A Idalina

Quiximba era, à época, uma espécie de campo de concentração sem arame - mil mulheres, outras tantas crianças e cinquenta homens, quase todos velhos, tinham sido deslocados do Quanza Sul para aquele local remoto, a cerca de quinhentos quilómetros de distância, quebrando, assim, o apoio familiar aos homens na mata.

A nova sociedade organizou-se - para além de uma rudimentar agricultura de subsistência, os homens menos velhos trabalhavam como carregadores da tropa, e as mulheres lavavam a roupa dos militares.
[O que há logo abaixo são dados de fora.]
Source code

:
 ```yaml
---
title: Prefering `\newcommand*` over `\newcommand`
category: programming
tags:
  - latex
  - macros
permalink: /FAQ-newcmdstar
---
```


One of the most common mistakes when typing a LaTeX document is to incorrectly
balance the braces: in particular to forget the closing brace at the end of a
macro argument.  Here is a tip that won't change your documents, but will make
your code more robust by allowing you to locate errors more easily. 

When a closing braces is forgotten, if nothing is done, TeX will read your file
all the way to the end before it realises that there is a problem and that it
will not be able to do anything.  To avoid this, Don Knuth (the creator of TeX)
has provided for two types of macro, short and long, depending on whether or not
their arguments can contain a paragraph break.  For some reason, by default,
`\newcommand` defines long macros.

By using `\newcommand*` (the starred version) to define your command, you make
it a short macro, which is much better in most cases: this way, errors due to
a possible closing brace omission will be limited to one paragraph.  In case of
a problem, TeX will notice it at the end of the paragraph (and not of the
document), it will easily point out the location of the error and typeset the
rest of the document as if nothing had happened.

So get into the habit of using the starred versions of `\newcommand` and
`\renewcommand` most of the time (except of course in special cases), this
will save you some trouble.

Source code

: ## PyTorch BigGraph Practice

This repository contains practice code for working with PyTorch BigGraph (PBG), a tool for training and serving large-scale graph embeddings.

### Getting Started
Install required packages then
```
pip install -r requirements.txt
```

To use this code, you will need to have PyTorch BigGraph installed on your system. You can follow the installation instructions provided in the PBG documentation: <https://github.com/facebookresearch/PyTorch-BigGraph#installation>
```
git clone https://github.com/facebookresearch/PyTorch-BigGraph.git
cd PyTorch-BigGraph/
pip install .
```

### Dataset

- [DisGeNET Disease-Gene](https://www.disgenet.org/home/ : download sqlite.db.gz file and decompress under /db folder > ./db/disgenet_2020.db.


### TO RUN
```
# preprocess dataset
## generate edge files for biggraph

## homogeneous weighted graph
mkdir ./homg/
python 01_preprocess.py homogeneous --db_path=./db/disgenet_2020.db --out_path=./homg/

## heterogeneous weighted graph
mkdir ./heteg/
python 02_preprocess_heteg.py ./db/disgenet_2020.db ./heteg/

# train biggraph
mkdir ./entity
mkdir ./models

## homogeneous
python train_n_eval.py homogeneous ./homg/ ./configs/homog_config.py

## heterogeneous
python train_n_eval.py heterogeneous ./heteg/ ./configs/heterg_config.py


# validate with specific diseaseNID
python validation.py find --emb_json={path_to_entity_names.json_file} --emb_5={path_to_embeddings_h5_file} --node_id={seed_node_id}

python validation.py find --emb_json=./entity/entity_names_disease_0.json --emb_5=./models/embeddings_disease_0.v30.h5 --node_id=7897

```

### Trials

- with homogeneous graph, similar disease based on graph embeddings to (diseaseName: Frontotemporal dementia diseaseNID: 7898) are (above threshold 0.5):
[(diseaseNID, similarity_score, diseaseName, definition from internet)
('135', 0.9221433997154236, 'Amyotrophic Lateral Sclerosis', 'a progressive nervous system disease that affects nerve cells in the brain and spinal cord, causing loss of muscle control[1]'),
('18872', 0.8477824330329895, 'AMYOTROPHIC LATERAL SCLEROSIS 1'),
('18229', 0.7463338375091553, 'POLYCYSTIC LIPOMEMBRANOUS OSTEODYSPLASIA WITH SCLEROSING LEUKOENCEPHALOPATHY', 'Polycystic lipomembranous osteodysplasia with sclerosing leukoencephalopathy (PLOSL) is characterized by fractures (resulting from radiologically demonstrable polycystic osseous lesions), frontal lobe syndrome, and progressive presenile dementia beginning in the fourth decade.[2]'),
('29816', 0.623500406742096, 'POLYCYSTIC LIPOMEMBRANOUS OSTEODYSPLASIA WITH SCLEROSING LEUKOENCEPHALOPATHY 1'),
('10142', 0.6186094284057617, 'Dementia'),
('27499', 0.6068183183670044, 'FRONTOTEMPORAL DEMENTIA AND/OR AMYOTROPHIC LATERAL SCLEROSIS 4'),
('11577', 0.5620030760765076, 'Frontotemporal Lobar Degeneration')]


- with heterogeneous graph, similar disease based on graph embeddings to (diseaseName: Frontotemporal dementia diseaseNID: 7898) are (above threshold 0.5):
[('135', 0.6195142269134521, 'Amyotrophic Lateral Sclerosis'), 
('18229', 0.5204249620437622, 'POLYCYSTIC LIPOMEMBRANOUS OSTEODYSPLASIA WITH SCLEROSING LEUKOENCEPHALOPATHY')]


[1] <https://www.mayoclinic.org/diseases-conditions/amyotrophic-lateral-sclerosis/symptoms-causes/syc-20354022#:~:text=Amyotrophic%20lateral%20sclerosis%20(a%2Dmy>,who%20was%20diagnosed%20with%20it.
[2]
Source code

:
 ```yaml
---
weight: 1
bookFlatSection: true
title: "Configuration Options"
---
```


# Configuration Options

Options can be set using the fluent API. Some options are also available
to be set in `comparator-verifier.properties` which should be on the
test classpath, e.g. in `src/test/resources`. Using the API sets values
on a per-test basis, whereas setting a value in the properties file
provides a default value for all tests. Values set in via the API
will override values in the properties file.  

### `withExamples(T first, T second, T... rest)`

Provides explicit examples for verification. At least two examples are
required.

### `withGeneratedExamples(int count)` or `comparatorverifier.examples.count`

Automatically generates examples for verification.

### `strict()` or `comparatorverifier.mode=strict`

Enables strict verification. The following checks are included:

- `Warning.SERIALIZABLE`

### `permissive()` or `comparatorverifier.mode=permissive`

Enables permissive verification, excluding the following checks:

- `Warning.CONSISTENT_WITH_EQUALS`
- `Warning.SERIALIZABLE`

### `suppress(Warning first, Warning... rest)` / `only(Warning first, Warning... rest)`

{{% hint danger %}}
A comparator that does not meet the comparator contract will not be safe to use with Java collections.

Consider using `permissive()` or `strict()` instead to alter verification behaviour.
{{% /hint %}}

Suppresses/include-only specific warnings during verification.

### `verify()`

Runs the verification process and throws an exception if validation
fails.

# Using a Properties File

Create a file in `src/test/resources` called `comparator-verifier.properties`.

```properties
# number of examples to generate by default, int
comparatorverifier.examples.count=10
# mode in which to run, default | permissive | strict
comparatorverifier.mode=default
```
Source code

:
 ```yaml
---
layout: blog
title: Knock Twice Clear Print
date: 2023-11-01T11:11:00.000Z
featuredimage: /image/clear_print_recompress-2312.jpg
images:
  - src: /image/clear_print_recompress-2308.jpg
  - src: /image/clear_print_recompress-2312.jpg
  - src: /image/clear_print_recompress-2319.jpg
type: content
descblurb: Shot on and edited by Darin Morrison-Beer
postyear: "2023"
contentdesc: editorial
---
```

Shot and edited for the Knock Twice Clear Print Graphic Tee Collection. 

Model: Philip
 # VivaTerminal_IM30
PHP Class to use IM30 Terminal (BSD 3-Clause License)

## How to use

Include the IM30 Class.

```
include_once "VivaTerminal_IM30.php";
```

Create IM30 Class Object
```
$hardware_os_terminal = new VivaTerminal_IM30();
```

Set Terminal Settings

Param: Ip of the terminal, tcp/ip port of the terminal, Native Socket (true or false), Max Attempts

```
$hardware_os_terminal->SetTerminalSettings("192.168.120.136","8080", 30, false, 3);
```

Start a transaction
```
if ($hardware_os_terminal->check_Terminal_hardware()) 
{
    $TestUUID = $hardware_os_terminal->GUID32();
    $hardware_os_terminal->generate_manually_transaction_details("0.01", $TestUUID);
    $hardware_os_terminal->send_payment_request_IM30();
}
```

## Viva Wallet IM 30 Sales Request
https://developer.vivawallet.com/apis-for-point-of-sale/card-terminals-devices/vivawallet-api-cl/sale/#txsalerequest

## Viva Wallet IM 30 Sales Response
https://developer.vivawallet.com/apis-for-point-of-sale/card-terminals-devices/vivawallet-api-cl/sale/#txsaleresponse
Esse era o único dinheiro que entrava na aldeia, para além de uns cobres pagos pelo comerciante pela farinha de pau que algumas mulheres conseguiam vender, ao preço de um escudo por quase um dia de trabalho a moer a farinha no pilão.

Havia um problema de concorrência - os militares eram pouco mais de uma centena, pelo que, das mil mulheres, apenas uma décima parte conseguia o privilégio de... ser lavadeira.
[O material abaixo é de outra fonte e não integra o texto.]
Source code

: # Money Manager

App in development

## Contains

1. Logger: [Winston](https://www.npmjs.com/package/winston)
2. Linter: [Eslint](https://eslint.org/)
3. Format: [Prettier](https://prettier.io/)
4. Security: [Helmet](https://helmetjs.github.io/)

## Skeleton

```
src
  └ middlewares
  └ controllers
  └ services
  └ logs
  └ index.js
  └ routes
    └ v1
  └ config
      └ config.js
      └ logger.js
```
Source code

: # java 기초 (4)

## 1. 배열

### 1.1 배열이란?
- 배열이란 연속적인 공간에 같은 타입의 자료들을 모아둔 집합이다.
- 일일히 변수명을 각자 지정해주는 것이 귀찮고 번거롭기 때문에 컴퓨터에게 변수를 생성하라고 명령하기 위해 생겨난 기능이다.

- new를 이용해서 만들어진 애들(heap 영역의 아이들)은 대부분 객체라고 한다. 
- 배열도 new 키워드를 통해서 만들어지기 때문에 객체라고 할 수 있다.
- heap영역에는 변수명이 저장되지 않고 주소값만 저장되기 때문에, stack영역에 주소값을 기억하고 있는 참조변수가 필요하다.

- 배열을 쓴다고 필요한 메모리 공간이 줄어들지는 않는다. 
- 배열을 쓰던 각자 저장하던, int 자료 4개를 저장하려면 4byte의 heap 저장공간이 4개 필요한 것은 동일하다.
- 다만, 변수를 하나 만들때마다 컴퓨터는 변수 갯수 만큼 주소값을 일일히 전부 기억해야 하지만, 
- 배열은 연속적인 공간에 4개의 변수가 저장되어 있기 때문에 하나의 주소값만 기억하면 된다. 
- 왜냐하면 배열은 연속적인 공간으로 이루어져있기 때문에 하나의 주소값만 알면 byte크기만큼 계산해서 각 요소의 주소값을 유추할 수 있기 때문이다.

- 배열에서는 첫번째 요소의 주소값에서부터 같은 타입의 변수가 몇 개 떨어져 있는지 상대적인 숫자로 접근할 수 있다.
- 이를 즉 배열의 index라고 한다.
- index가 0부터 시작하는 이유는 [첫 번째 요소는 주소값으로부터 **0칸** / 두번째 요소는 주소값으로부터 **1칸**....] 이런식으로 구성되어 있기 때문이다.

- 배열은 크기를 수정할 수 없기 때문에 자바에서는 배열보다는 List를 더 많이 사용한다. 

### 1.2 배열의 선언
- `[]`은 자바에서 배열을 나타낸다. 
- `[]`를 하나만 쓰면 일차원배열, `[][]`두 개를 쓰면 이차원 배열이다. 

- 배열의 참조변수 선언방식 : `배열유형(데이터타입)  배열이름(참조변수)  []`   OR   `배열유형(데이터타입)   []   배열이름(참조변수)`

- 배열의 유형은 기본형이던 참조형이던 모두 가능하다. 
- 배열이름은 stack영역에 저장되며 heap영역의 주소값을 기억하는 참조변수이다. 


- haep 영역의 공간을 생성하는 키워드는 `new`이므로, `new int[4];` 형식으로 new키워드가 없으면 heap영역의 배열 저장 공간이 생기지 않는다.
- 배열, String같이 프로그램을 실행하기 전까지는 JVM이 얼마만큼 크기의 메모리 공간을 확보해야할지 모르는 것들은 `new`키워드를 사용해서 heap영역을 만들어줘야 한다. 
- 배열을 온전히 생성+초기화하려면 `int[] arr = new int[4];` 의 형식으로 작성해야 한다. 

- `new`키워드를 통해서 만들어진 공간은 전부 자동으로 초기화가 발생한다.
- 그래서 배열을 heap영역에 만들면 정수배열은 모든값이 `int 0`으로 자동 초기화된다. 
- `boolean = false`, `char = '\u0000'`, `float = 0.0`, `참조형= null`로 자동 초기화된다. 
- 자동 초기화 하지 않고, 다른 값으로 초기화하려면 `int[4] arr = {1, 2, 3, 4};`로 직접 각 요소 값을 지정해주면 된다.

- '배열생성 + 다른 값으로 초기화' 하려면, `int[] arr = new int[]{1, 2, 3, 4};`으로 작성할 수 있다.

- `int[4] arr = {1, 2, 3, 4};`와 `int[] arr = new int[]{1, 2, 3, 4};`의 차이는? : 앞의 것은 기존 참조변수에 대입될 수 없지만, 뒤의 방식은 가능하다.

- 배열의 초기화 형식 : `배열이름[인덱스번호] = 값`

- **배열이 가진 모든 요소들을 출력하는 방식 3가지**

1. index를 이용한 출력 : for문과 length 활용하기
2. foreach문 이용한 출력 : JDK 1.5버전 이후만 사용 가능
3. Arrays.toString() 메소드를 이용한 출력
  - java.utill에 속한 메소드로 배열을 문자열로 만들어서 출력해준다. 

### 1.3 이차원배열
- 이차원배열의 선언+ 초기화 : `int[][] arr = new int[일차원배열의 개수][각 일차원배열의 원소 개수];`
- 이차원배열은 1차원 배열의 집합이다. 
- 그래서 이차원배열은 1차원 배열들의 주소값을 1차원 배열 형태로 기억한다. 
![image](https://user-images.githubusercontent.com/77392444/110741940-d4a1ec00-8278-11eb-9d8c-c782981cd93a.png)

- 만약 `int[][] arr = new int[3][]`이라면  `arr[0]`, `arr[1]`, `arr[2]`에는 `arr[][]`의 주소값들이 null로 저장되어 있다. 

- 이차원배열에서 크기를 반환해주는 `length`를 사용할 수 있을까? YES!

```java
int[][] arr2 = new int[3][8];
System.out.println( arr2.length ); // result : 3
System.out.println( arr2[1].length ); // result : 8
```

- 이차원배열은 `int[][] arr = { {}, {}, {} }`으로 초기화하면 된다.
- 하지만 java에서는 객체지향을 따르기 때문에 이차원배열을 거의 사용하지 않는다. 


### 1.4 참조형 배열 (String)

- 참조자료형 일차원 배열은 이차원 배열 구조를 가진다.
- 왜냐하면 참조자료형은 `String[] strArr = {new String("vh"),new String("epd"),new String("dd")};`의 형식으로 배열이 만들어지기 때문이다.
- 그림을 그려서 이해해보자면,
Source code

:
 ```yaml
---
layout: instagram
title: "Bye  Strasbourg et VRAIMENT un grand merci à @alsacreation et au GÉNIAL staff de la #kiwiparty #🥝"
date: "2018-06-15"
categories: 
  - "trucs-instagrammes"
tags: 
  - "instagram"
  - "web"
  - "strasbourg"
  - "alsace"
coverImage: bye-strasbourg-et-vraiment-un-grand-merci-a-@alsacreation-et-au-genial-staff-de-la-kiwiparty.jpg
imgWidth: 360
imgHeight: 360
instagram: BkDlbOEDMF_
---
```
Isso criou regras internas na comunidade:

1 - Cada lavadeira só podia ter um patrão

2 - O exclusivo era total - lavadeira lavava a roupa e o quico do militar

Essa rotina foi passando, de companhia em companhia, pelo que, a fase de rendição das sucessivas unidades militares era tempo de intensas "negociações", com as mulheres mostrando-se à porta de armas, na esperança de serem eleitas pelos recém-chegados, orientados pelos veteranos de partida.

"Herdei" a lavadeira do alferes que substituí - A Idalina, uma mulher adulta que dizia ter 17 anos (e talvez tivesse, dado ter só uma filha, a simpática Fàtinha, exímia comedora de bolachas da tropa que durante um ano regularmente lhe forneci).

Tudo correu bem, até que me apercebi de que o facto do cliente não ir lavar o quico, se estava a tornar motivo de vergonha da Idalina, eventualmente alvo de chacota das vizinhas, que consideravam essa questão não como um abuso ou prepotência dos militares, mas como um serviço natural que prestigiava a profissional que o prestava.

Foi assim que aceitei o convite da Idalina para ir a casa dela jantar uma moamba.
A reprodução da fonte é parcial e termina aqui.